Location
- Mayur Vihar, Phase-1 Delhi, 110091 India 28°36′30.9″N 77°17′30″E﻿ / ﻿28.608583°N 77.29167°E

Information
- Type: Co educational - Public School
- Motto: Light to Enlighten
- Established: 1988
- School board: CBSE
- Chairman: Shri Vikaas Ahluwalia
- Principal: Deepak Raj Singh Bisht
- Enrollment: 3200
- Language: English
- Campus size: 3.543 acres (14,340 m^{2})
- Website: www.ahlconpublicschool.com

= Ahlcon Public School =

Co-educational public school in Delhi, India

Ahlcon Public School is a co-educational English Medium public school, established in 1988 by the Shanti Devi Progressive Education Society in New Delhi, India and is duly recognized by the Directorate of Education, Govt. of NCT, Delhi. The school is affiliated to Central Board of Secondary Education and offers AISSE and AISSCE at Standard X and XII respectively. The school has four student houses – Dhruv (Red), Eklavya (Yellow), Prahlad (Blue) and Shravan (Green).

== Campus & facilities ==
The school provides various facilities to its students which include two libraries that house 20,000 books, a reading room, a video library, school counseling centre, an auditorium, student canteens, stationery supply shop and medical centre. The school has laboratories for Computing, Physics, Chemistry, Biology, Multimedia, Language, Robotics, and Mathematics.
The Sports Complex has facilities for cricket, football, basketball, table tennis, yoga and badminton. It also comprises separate play facilities for the nursery and prep block students.

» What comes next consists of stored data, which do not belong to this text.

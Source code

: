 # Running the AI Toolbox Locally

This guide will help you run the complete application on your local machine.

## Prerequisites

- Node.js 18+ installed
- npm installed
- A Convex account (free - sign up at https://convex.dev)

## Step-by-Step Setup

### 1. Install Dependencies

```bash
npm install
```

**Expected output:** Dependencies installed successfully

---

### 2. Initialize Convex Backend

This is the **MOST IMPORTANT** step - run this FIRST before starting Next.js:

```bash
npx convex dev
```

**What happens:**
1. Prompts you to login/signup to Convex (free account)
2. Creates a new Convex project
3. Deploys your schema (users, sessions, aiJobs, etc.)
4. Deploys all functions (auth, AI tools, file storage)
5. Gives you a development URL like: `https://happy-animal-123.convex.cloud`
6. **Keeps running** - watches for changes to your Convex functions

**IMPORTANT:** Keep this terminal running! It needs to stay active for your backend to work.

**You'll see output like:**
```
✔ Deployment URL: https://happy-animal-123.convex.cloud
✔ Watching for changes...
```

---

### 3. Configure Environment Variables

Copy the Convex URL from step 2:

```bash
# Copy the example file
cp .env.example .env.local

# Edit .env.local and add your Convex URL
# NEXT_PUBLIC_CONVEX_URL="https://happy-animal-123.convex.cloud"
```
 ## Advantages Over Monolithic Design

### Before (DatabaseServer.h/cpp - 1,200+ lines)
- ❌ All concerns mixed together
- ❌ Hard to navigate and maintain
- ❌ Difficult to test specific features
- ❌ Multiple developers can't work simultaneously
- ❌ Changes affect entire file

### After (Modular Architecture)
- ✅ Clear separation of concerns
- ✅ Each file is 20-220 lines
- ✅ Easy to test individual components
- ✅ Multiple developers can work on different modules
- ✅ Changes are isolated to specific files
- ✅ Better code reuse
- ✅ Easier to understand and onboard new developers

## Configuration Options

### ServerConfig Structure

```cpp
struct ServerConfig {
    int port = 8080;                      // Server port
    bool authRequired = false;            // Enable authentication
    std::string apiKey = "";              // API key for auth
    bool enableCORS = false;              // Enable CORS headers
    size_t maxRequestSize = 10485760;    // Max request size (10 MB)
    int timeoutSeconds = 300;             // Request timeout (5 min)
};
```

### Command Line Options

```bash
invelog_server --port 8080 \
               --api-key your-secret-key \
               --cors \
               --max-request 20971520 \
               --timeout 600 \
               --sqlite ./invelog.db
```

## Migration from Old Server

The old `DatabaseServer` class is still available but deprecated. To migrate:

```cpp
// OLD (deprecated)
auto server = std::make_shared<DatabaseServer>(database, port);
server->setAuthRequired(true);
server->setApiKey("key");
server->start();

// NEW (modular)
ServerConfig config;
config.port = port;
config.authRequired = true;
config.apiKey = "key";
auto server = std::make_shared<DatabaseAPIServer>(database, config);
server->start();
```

== Subjects & activities ==
Besides using English as its medium of instruction for the major courses (Elementary courses, Mathematics, Sciences, Economics & Social Studies), the school also imparts communication skills in Hindi, French, and Sanskrit. There are three main elective streams for study beyond Class 10th: Science, Commerce, and Humanities.

Co-curricular activities include art, crafts, dance, and vocal and instrumental music. Culturally, the school has computer, drama, quizzing, yoga, music (instrumental as well as vocal) and art groups. The school is host to myriad inter-school as well as intra-school competitions. The school also had founded a charitable wing for the economically disadvantaged and imparts night classes to their children as well. Silico Battles, an inter-school computer festival organized every year by the school, has seen record participation from the best schools of Delhi and NCR.
The school celebrated the Silver Jubilee of its establishment in 2013.

== School magazine==
The school magazine, Vivitsa, is an annual publication which highlights the achievements of the school's students in various arenas, and publishes selected creative pieces submitted by various students.

== Controversy ==
In 2018 the school was subject to scrutiny following the suicide of a 16-year-old student in March. The child's parents alleged that teachers at Ahlcon Public School had sexually harassed her and intentionally failed her on exams, causing her suicide. The school's principal and two teachers were investigated as abetment to suicide is a crime in India. The family demanded that the Central Bureau of Investigation open an investigation into the school. On the 22 March the family began protesting due to a lack of arrested by police. 200 protesters blocked a major Noida link road for five hours, causing a traffic backlog. On the 27 March the family raised a petition with the Supreme Court of India, asking for the Central Bureau of Investigation to open a case. The Supreme Court refused the petition, stating the family needed to approach the relevant High Court first. On 17 July 2018 the principal and two teachers were arrested.